O Papel da Defensoria Pública: Garantia Constitucional e Efetividade
A Defensoria Pública, como instituição permanente, essencial à função jurisdicional do Estado, tem como missão constitucional a orientação jurídica, a promoção dos direitos humanos e a defesa, em todos os graus, judicial e extrajudicial, dos direitos individuais e coletivos, de forma integral e gratuita, aos necessitados, conforme o art. 134 da Constituição Federal de 1988 (CF/88). No âmbito criminal, essa missão se traduz na defesa intransigente dos direitos dos acusados, especialmente daqueles em situação de vulnerabilidade, que constituem a grande maioria da população carcerária brasileira.
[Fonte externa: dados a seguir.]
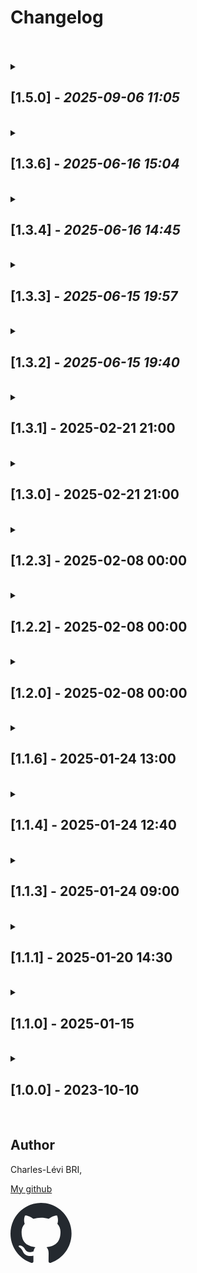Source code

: # Changelog

<br/>
<br/>

<details>
<summary>

## **[1.5.0]** - _2025-09-06 11:05_

</summary>

### Added

- Lighten dependency footprint
- Upgrade dependencies
- 100% coverage

</details>

<br/>

<details>
<summary>

## **[1.3.6]** - _2025-06-16 15:04_

</summary>

### Fix

- Test option was not used inside tests
- 100% coverage

</details>

<br/>

<details>
<summary>

## **[1.3.4]** - _2025-06-16 14:45_

</summary>

### Fix

- Add an option to personalize the test function
- 100% coverage

</details>

<br/>

<details>
<summary>

## **[1.3.3]** - _2025-06-15 19:57_

</summary>

### Fix

- Simplify function **createTests**
- 100% coverage

</details>

<br/>

<details>
<summary>

## <strong>[1.3.2]</strong> - _2025-06-15 19:40_

</summary>

### Added

- Add transformers...
- 100% coverage

</details>

<br/>

<details>
<summary>

## [1.3.1] - 2025-02-21 21:00

</summary>

### Fix

- fix createFakeWaiter
- 100% coverage

</details>

<br/>

<details>
<summary>

## [1.3.0] - 2025-02-21 21:00

</summary>

### Fix

- Corrected issue with async error handling in `useErrorAsyncEachCases`.

### Added

- Add fakeWaiter

</details>

<br/>

<details>
<summary>

## [1.2.3] - 2025-02-08 00:00

</summary>

### Deleted

- remove fakeWaiter,

</details>

<br/>

<details>
<summary>

## [1.2.2] - 2025-02-08 00:00

</summary>

### Fix

- fix fakeWaiter, not use directly vi

</details>

<br/>

<details>
<summary>

## [1.2.0] - 2025-02-08 00:00

</summary>

### Added

- add fakeWaiter

</details>

<br/>

<details>
<summary>

## [1.1.6] - 2025-01-24 13:00

</summary>

### Fix

- Fix name in acceptance tests

</details>

<br/>

<details>
<summary>

## [1.1.4] - 2025-01-24 12:40

</summary>

### Added

- Add an option to provide a custom string for error handling

</details>

<br/>

<details>
<summary>

## [1.1.3] - 2025-01-24 09:00

</summary>

### Added

- Peer dependency vitest upgraded!

</details>

<br/>

<details>
<summary>

## [1.1.1] - 2025-01-20 14:30

</summary>

### Added

- Correction of typographical errors in the documentation.

### Improvement

- Optimized unit test performance for faster execution.
- 100% coverage
- Better typing

</details>

<br/>

<details>
<summary>

## [1.1.0] - 2025-01-15

</summary>

### Added

- Added new custom assertions for Vitest.
- Added unit tests to validate error handling in functions

### Changed

- Improved performance of existing functions.
- Refactored code for better readability and maintainability.

### Fixed

- Fixed a minor bug in the `createTests` function that caused intermittent errors.

</details>

<br/>

<details>
<summary>

## [1.0.0] - 2023-10-10

</summary>

### Added

- Project initialization with extensions for Vitest.
- Creation of functions: `acceptation`, `createTests`, `done`, `each`, `types`
- Ability to mock the function before tests with the `createTests` function

</details>

<br/>

## Author

Charles-Lévi BRI,

[My github](https://github.com/chlbri?tab=repositories)

[<svg width="98" height="96" xmlns="http://www.w3.org/2000/svg"><path fill-rule="evenodd" clip-rule="evenodd" d="M48.854 0C21.839 0 0 22 0 49.217c0 21.756 13.993 40.172 33.405 46.69 2.427.49 3.316-1.059 3.316-2.362 0-1.141-.08-5.052-.08-9.127-13.59 2.934-16.42-5.867-16.42-5.867-2.184-5.704-5.42-7.17-5.42-7.17-4.448-3.015.324-3.015.324-3.015 4.934.326 7.523 5.052 7.523 5.052 4.367 7.496 11.404 5.378 14.235 4.074.404-3.178 1.699-5.378 3.074-6.6-10.839-1.141-22.243-5.378-22.243-24.283 0-5.378 1.94-9.778 5.014-13.2-.485-1.222-2.184-6.275.486-13.038 0 0 4.125-1.304 13.426 5.052a46.97 46.97 0 0 1 12.214-1.63c4.125 0 8.33.571 12.213 1.63 9.302-6.356 13.427-5.052 13.427-5.052 2.67 6.763.97 11.816.485 13.038 3.155 3.422 5.015 7.822 5.015 13.2 0 18.905-11.404 23.06-22.324 24.283 1.78 1.548 3.316 4.481 3.316 9.126 0 6.6-.08 11.897-.08 13.526 0 1.304.89 2.853 3.316 2.364 19.412-6.52 33.405-24.935 33.405-46.691C97.707 22 75.788 0 48.854 0z" fill="#24292f"/></svg>](https://github.com/chlbri?tab=repositories)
A atuação da Defensoria Pública nas audiências de custódia é, portanto, a materialização da garantia constitucional da ampla defesa e do contraditório (art. 5º, LV, CF/88), assegurando que a pessoa privada de liberdade tenha acesso imediato a um defensor qualificado, capaz de analisar a legalidade da prisão e pleitear as medidas cabíveis.
Fundamentação Legal e Normativa: Do Pacto de San José da Costa Rica à Legislação Nacional
A audiência de custódia encontra seu fundamento normativo internacional no Pacto Internacional sobre Direitos Civis e Políticos (art. 9.3) e na Convenção Americana de Direitos Humanos (Pacto de San José da Costa Rica) (art. 7.5), ambos ratificados pelo Brasil. Esses instrumentos internacionais determinam que toda pessoa detida ou retida deve ser conduzida, sem demora, à presença de um juiz ou outra autoridade autorizada por lei a exercer funções judiciais.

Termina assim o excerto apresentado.